- [Exercise instructions] Starting at the line containing "#### 額外補充下NAN" and ending at the line containing "## 三. 终端im移动工作站配置：", transcribe the listing below exactly. Keep both end lines, skip the pictures, and copy nothing else.

- [Information given]

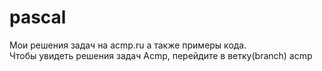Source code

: # pascal
Мои решения задач на acmp.ru а также примеры кода.
<br>
Чтобы увидеть решения задач Acmp, перейдите в ветку(branch) acmp

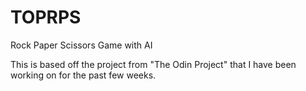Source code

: # TOPRPS
Rock Paper Scissors Game with AI

This is based off the project from "The Odin Project" that I have been working on for the past few weeks.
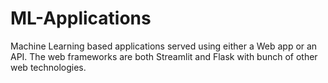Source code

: # ML-Applications
Machine Learning based applications served using either a Web app or an API. The web frameworks are both Streamlit and Flask with bunch of other web technologies. 
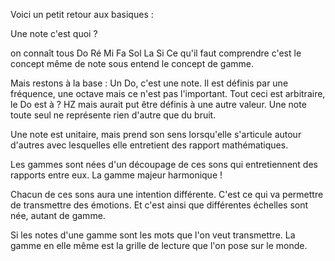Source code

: Voici un petit retour aux basiques :

Une note c'est quoi ?

on connaît tous Do Ré Mi Fa Sol La Si
Ce qu'il faut comprendre c'est le concept même de note sous entend le concept de gamme.

Mais restons à la base :
Un Do, c'est une note.
Il est définis par une fréquence, une octave mais ce n'est pas l'important.
Tout ceci est arbitraire, le Do est à ? HZ mais aurait put être définis à une autre valeur.
Une note toute seul ne représente rien d'autre que du bruit.

Une note est unitaire, mais prend son sens lorsqu'elle s'articule autour d'autres avec lesquelles elle entretient des rapport mathématiques.

Les gammes sont nées d'un découpage de ces sons qui entretiennent des rapports entre eux.
La gamme majeur harmonique !

Chacun de ces sons aura une intention différente.
C'est ce qui va permettre de transmettre des émotions.
Et c'est ainsi que différentes échelles sont née, autant de gamme.

Si les notes d'une gamme sont les mots que l'on veut transmettre.
La gamme en elle même est la grille de lecture que l'on pose sur le monde.

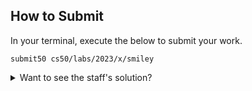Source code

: 
How to Submit
-------------

In your terminal, execute the below to submit your work.

    submit50 cs50/labs/2023/x/smiley
    

<details><summary>Want to see the staff's solution?</summary><div class="language-c highlighter-rouge"><div class="highlight"><pre class="highlight"><code><span class="cp">#include</span> <span class="cpf">"helpers.h"</span><span class="cp">
</span>
<span class="kt">void</span> <span class="nf">colorize</span><span class="p">(</span><span class="kt">int</span> <span class="n">height</span><span class="p">,</span> <span class="kt">int</span> <span class="n">width</span><span class="p">,</span> <span class="n">RGBTRIPLE</span> <span class="n">image</span><span class="p">[</span><span class="n">height</span><span class="p">][</span><span class="n">width</span><span class="p">])</span>
<span class="p">{</span>
    <span class="k">for</span> <span class="p">(</span><span class="kt">int</span> <span class="n">i</span> <span class="o">=</span> <span class="mi">0</span><span class="p">;</span> <span class="n">i</span> <span class="o">&lt;</span> <span class="n">height</span><span class="p">;</span> <span class="n">i</span><span class="o">++</span><span class="p">)</span>
    <span class="p">{</span>
        <span class="k">for</span> <span class="p">(</span><span class="kt">int</span> <span class="n">j</span> <span class="o">=</span> <span class="mi">0</span><span class="p">;</span> <span class="n">j</span> <span class="o">&lt;</span> <span class="n">width</span><span class="p">;</span> <span class="n">j</span><span class="o">++</span><span class="p">)</span>
        <span class="p">{</span>
            <span class="c1">// Make black pixels turn red</span>
            <span class="k">if</span> <span class="p">(</span><span class="n">image</span><span class="p">[</span><span class="n">i</span><span class="p">][</span><span class="n">j</span><span class="p">].</span><span class="n">rgbtRed</span> <span class="o">==</span> <span class="mh">0x00</span> <span class="o">&amp;&amp;</span> <span class="n">image</span><span class="p">[</span><span class="n">i</span><span class="p">][</span><span class="n">j</span><span class="p">].</span><span class="n">rgbtGreen</span> <span class="o">==</span> <span class="mh">0x00</span> <span class="o">&amp;&amp;</span> <span class="n">image</span><span class="p">[</span><span class="n">i</span><span class="p">][</span><span class="n">j</span><span class="p">].</span><span class="n">rgbtBlue</span> <span class="o">==</span> <span class="mh">0x00</span><span class="p">)</span>
            <span class="p">{</span>
                <span class="n">image</span><span class="p">[</span><span class="n">i</span><span class="p">][</span><span class="n">j</span><span class="p">].</span><span class="n">rgbtRed</span> <span class="o">=</span> <span class="mh">0xff</span><span class="p">;</span>
            <span class="p">}</span>
        <span class="p">}</span>
    <span class="p">}</span>
<span class="p">}</span>
</code></pre></div></div></details>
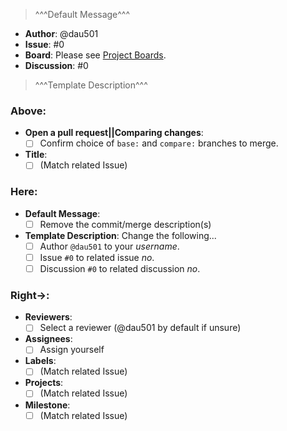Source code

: > ^^^Default Message^^^<!-- Delete this line + everything above when done. -->

* **Author**: @dau501
* **Issue**: #0
* **Board**: Please see [Project Boards](https://github.com/orgs/rfyff/projects).
* **Discussion**: #0
> ^^^Template Description^^^<!-- Delete this line when done. -->

<!--
See Check Lists below before creating PR.
Remove all commented out lines + everything below when done.
-->
### Above:
* **Open a pull request||Comparing changes**:
	- [ ] Confirm choice of `base:` and `compare:` branches to merge.
* **Title**:
	- [ ] (Match related Issue)

### Here:
* **Default Message**:
	- [ ] Remove the commit/merge description(s)
* **Template Description**: Change the following...
	- [ ] Author `@dau501` to your *username*.
	- [ ] Issue `#0` to related issue *no*.
	- [ ] Discussion `#0` to related discussion *no*.
<!-- Delete discussion entirely if one doesn't already exist. -->

### Right->:
* **Reviewers**:
	- [ ] Select a reviewer (@dau501 by default if unsure)
* **Assignees**:
	- [ ] Assign yourself
* **Labels**:
	- [ ] (Match related Issue)
* **Projects**:
	- [ ] (Match related Issue)
* **Milestone**:
	- [ ] (Match related Issue)
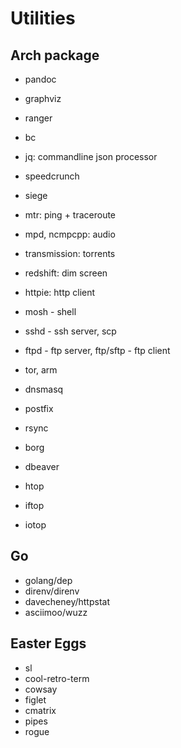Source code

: # Utilities

## Arch package
- pandoc
- graphviz
- ranger
- bc
- jq: commandline json processor
- speedcrunch
- siege
- mtr: ping + traceroute
- mpd, ncmpcpp: audio
- transmission: torrents
- redshift: dim screen
- httpie: http client
- mosh - shell
- sshd - ssh server, scp
- ftpd - ftp server, ftp/sftp - ftp client
- tor, arm
- dnsmasq
- postfix
- rsync
- borg
- dbeaver

- htop
- iftop
- iotop

## Go
- golang/dep
- direnv/direnv
- davecheney/httpstat
- asciimoo/wuzz

## Easter Eggs
- sl
- cool-retro-term
- cowsay
- figlet
- cmatrix
- pipes
- rogue
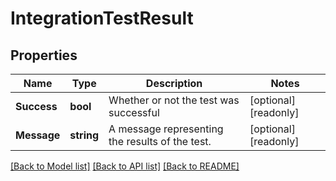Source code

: # IntegrationTestResult

## Properties

Name | Type | Description | Notes
------------ | ------------- | ------------- | -------------
**Success** | **bool** | Whether or not the test was successful | [optional] [readonly] 
**Message** | **string** | A message representing the results of the test. | [optional] [readonly] 

[[Back to Model list]](../README.md#documentation-for-models) [[Back to API list]](../README.md#documentation-for-api-endpoints) [[Back to README]](../README.md)



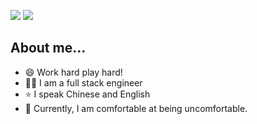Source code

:
![](https://github-readme-stats.vercel.app/api?username=lilyzhaoyilu&show_icons=true)
![](https://github-profile-trophy.vercel.app/?username=lilyzhaoyilu&theme=onedark&column=6)

## About me...
- :smile: Work hard play hard!
- :woman_technologist: I am a full stack engineer
- :star: I speak Chinese and English
- :open_book: Currently, I am comfortable at being uncomfortable. 
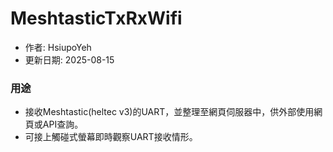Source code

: # MeshtasticTxRxWifi
+ 作者: HsiupoYeh
+ 更新日期: 2025-08-15

### 用途
+ 接收Meshtastic(heltec v3)的UART，並整理至網頁伺服器中，供外部使用網頁或API查詢。
+ 可接上觸碰式螢幕即時觀察UART接收情形。
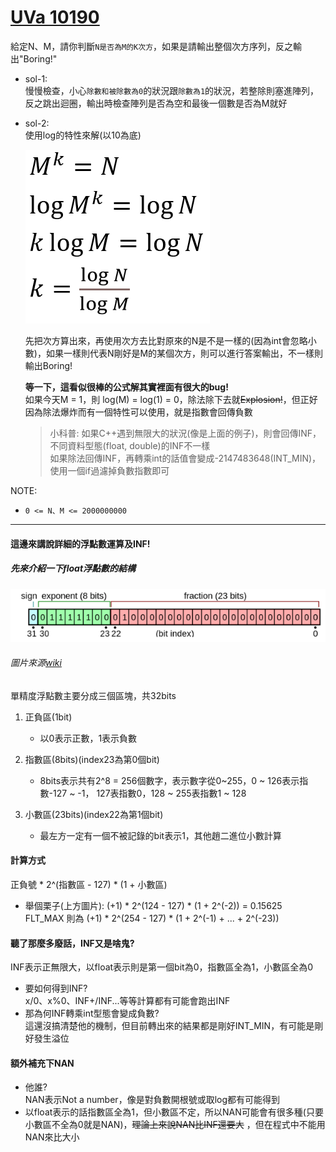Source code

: # [UVa 10190](https://vjudge.net/problem/UVA-10190)  

給定N、M，請你判斷`N是否為M的K次方`，如果是請輸出整個次方序列，反之輸出"Boring!"  

* sol-1:  
  慢慢檢查，小心`除數和被除數為0`的狀況跟`除數為1`的狀況，若整除則塞進陣列，反之跳出迴圈，輸出時檢查陣列是否為空和最後一個數是否為M就好
  
* sol-2:  
  使用log的特性來解(以10為底)  
    
  ![image](https://github.com/c4t0212/competitiveProgramming/blob/main/UVa/10190/pic.png)  
    
  先把次方算出來，再使用次方去比對原來的N是不是一樣的(因為int會忽略小數)，如果一樣則代表N剛好是M的某個次方，則可以進行答案輸出，不一樣則輸出Boring!  
    
  **等一下，這看似很棒的公式解其實裡面有很大的bug!**  
  如果今天M = 1，則 log(M) = log(1) = 0，除法除下去就~~Explosion!~~，但正好因為除法爆炸而有一個特性可以使用，就是指數會回傳負數
  > 小科普: 如果C++遇到無限大的狀況(像是上面的例子)，則會回傳INF，不同資料型態(float, double)的INF不一樣  
  如果除法回傳INF，再轉乘int的話值會變成-2147483648(INT_MIN)，使用一個if過濾掉負數指數即可

NOTE:
  * `0 <= N、M <= 2000000000`  

---
#### 這邊來講說詳細的浮點數運算及INF!  

##### 先來介紹一下float浮點數的結構
  
  ![image](https://github.com/c4t0212/competitiveProgramming/blob/main/UVa/10190/image.png)
  ###### 圖片來源[wiki](https://zh.wikipedia.org/wiki/%E5%96%AE%E7%B2%BE%E5%BA%A6%E6%B5%AE%E9%BB%9E%E6%95%B8)  
    
  單精度浮點數主要分成三個區塊，共32bits  
  1. 正負區(1bit)  
      * 以0表示正數，1表示負數

  2. 指數區(8bits)(index23為第0個bit)  
      * 8bits表示共有2^8 = 256個數字，表示數字從0~255，0 ~ 126表示指數-127 ~ -1， 127表指數0，128 ~ 255表指數1 ~ 128

  3. 小數區(23bits)(index22為第1個bit)  
      * 最左方一定有一個不被記錄的bit表示1，其他趙二進位小數計算  

#### 計算方式  
正負號 * 2^(指數區 - 127) * (1 + 小數區)  
  
* 舉個栗子(上方圖片):
  (+1) * 2^(124 - 127) * (1 + 2^(-2)) = 0.15625  
  FLT_MAX 則為 (+1) * 2^(254 - 127) * (1 + 2^(-1) + ... + 2^(-23))

#### 聽了那麼多廢話，INF又是啥鬼?  
INF表示正無限大，以float表示則是第一個bit為0，指數區全為1，小數區全為0
* 要如何得到INF?  
  x/0、x%0、INF+/INF...等等計算都有可能會跑出INF
* 那為何INF轉乘int型態會變成負數?  
  這還沒搞清楚他的機制，但目前轉出來的結果都是剛好INT_MIN，有可能是剛好發生溢位
  
#### 額外補充下NAN
* 他誰?  
  NAN表示Not a number，像是對負數開根號或取log都有可能得到  
* 以float表示的話指數區全為1，但小數區不定，所以NAN可能會有很多種(只要小數區不全為0就是NAN)，~~理論上來說NAN比INF還要大~~ ，但在程式中不能用NAN來比大小
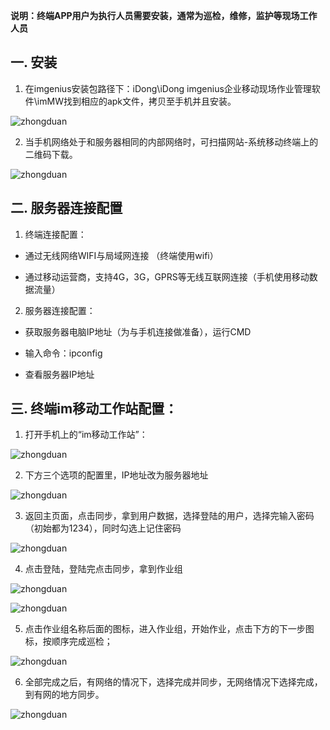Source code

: **说明：终端APP用户为执行人员需要安装，通常为巡检，维修，监护等现场工作人员**

## 一. 安装

1. 在imgenius安装包路径下：iDong\iDong imgenius企业移动现场作业管理软件\imMW找到相应的apk文件，拷贝至手机并且安装。

![zhongduan](./images/zhongduan1.png)

2. 当手机网络处于和服务器相同的内部网络时，可扫描网站-系统移动终端上的二维码下载。

![zhongduan](./images/zhongduan2.png)

## 二. 服务器连接配置

1. 终端连接配置：

* 通过无线网络WIFI与局域网连接 （终端使用wifi）

* 通过移动运营商，支持4G，3G，GPRS等无线互联网连接（手机使用移动数据流量）

2. 服务器连接配置：

* 获取服务器电脑IP地址（为与手机连接做准备），运行CMD

* 输入命令：ipconfig

* 查看服务器IP地址

## 三. 终端im移动工作站配置：

1. 打开手机上的“im移动工作站”：

![zhongduan](./images/zhongduan3.png)

2. 下方三个选项的配置里，IP地址改为服务器地址

![zhongduan](./images/zhongduan4.png)

3. 返回主页面，点击同步，拿到用户数据，选择登陆的用户，选择完输入密码（初始都为1234），同时勾选上记住密码

![zhongduan](./images/zhongduan5.png)

4. 点击登陆，登陆完点击同步，拿到作业组

![zhongduan](./images/zhongduan6.png)

![zhongduan](./images/zhongduan7.png)

5. 点击作业组名称后面的图标，进入作业组，开始作业，点击下方的下一步图标，按顺序完成巡检；

![zhongduan](./images/zhongduan8.png)

6. 全部完成之后，有网络的情况下，选择完成并同步，无网络情况下选择完成，到有网的地方同步。

![zhongduan](./images/zhongduan9.png)

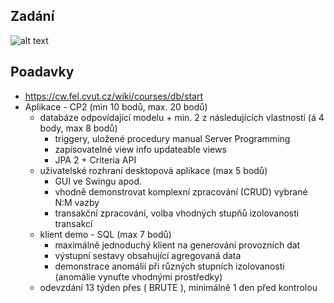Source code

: ## Zadání ##
![alt text](https://gitlab.fel.cvut.cz/hamsatom/DB-lednice/uploads/47b7c7bbbeed40c18b73c5a1322815e3/diagram.png)

## Poadavky ##
 * <https://cw.fel.cvut.cz/wiki/courses/db/start>
  * Aplikace - CP2 (min 10 bodů, max. 20 bodů)
     * databáze odpovídající modelu + min. 2 z následujících vlastností (á 4 body, max 8 bodů)
         * triggery, uložené procedury manual Server Programming
         * zapisovatelné view info updateable views
         * JPA 2 + Criteria API
     * uživatelské rozhraní desktopová aplikace (max 5 bodů)
         * GUI ve Swingu apod.
         * vhodně demonstrovat komplexní zpracování (CRUD) vybrané N:M vazby
         * transakční zpracování, volba vhodných stupňů izolovanosti transakcí
     * klient demo - SQL (max 7 bodů)
         * maximálně jednoduchý klient na generování provozních dat
         * výstupní sestavy obsahující agregovaná data
         * demonstrace anomálií při různých stupních izolovanosti (anomálie vynuťte vhodnými prostředky)
     * odevzdání 13 týden přes ( BRUTE ), minimálně 1 den před kontrolou

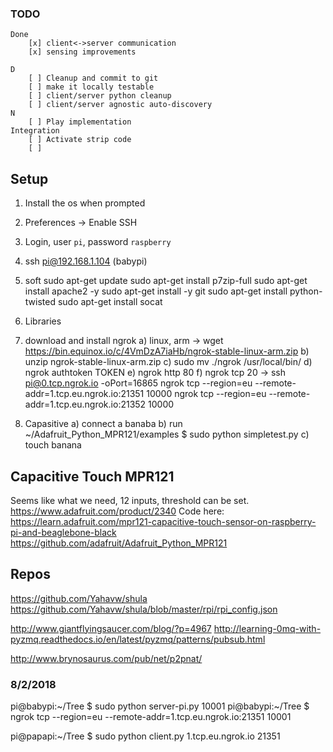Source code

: ### TODO
	Done
		[x] client<->server communication
		[x] sensing improvements

	D
		[ ] Cleanup and commit to git
		[ ] make it locally testable
		[ ] client/server python cleanup
		[ ] client/server agnostic auto-discovery
	N
		[ ] Play implementation
	Integration
		[ ] Activate strip code
		[ ] 

## Setup
1) Install the os when prompted
2) Preferences -> Enable SSH
3) Login, user `pi`, password `raspberry`
4) ssh pi@192.168.1.104 (babypi)
5) soft
	sudo apt-get update
	sudo apt-get install p7zip-full
	sudo apt-get install apache2 -y
	sudo apt-get install -y git
	sudo apt-get install python-twisted
	sudo apt-get install socat
6) Libraries
	
6) download and install ngrok
	a) linux, arm -> wget https://bin.equinox.io/c/4VmDzA7iaHb/ngrok-stable-linux-arm.zip
	b) unzip ngrok-stable-linux-arm.zip
	c) sudo mv ./ngrok /usr/local/bin/
	d) ngrok authtoken TOKEN
	e) ngrok http 80
	f) ngrok tcp 20 -> ssh pi@0.tcp.ngrok.io -oPort=16865
		ngrok tcp --region=eu --remote-addr=1.tcp.eu.ngrok.io:21351 10000
		ngrok tcp --region=eu --remote-addr=1.tcp.eu.ngrok.io:21352 10000
7) Capasitive
	a) connect a banaba
	b) run ~/Adafruit_Python_MPR121/examples $ sudo python simpletest.py
	c) touch banana

## Capacitive Touch MPR121
Seems like what we need, 12 inputs, threshold can be set.
https://www.adafruit.com/product/2340
Code here:
https://learn.adafruit.com/mpr121-capacitive-touch-sensor-on-raspberry-pi-and-beaglebone-black
https://github.com/adafruit/Adafruit_Python_MPR121



## Repos
https://github.com/Yahavw/shula
https://github.com/Yahavw/shula/blob/master/rpi/rpi_config.json


http://www.giantflyingsaucer.com/blog/?p=4967
http://learning-0mq-with-pyzmq.readthedocs.io/en/latest/pyzmq/patterns/pubsub.html

http://www.brynosaurus.com/pub/net/p2pnat/


### 8/2/2018
pi@babypi:~/Tree $ sudo python server-pi.py 10001
pi@babypi:~/Tree $ ngrok tcp --region=eu --remote-addr=1.tcp.eu.ngrok.io:21351 10001

pi@papapi:~/Tree $ sudo python client.py 1.tcp.eu.ngrok.io 21351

- [Exercise output]
#### 額外補充下NAN
* 他誰?  
  NAN表示Not a number，像是對負數開根號或取log都有可能得到  
* 以float表示的話指數區全為1，但小數區不定，所以NAN可能會有很多種(只要小數區不全為0就是NAN)，~~理論上來說NAN比INF還要大~~ ，但在程式中不能用NAN來比大小
Source code

: **说明：终端APP用户为执行人员需要安装，通常为巡检，维修，监护等现场工作人员**

## 一. 安装

1. 在imgenius安装包路径下：iDong\iDong imgenius企业移动现场作业管理软件\imMW找到相应的apk文件，拷贝至手机并且安装。

![zhongduan](./images/zhongduan1.png)

2. 当手机网络处于和服务器相同的内部网络时，可扫描网站-系统移动终端上的二维码下载。

![zhongduan](./images/zhongduan2.png)

## 二. 服务器连接配置

1. 终端连接配置：

* 通过无线网络WIFI与局域网连接 （终端使用wifi）

* 通过移动运营商，支持4G，3G，GPRS等无线互联网连接（手机使用移动数据流量）

2. 服务器连接配置：

* 获取服务器电脑IP地址（为与手机连接做准备），运行CMD

* 输入命令：ipconfig

* 查看服务器IP地址

## 三. 终端im移动工作站配置：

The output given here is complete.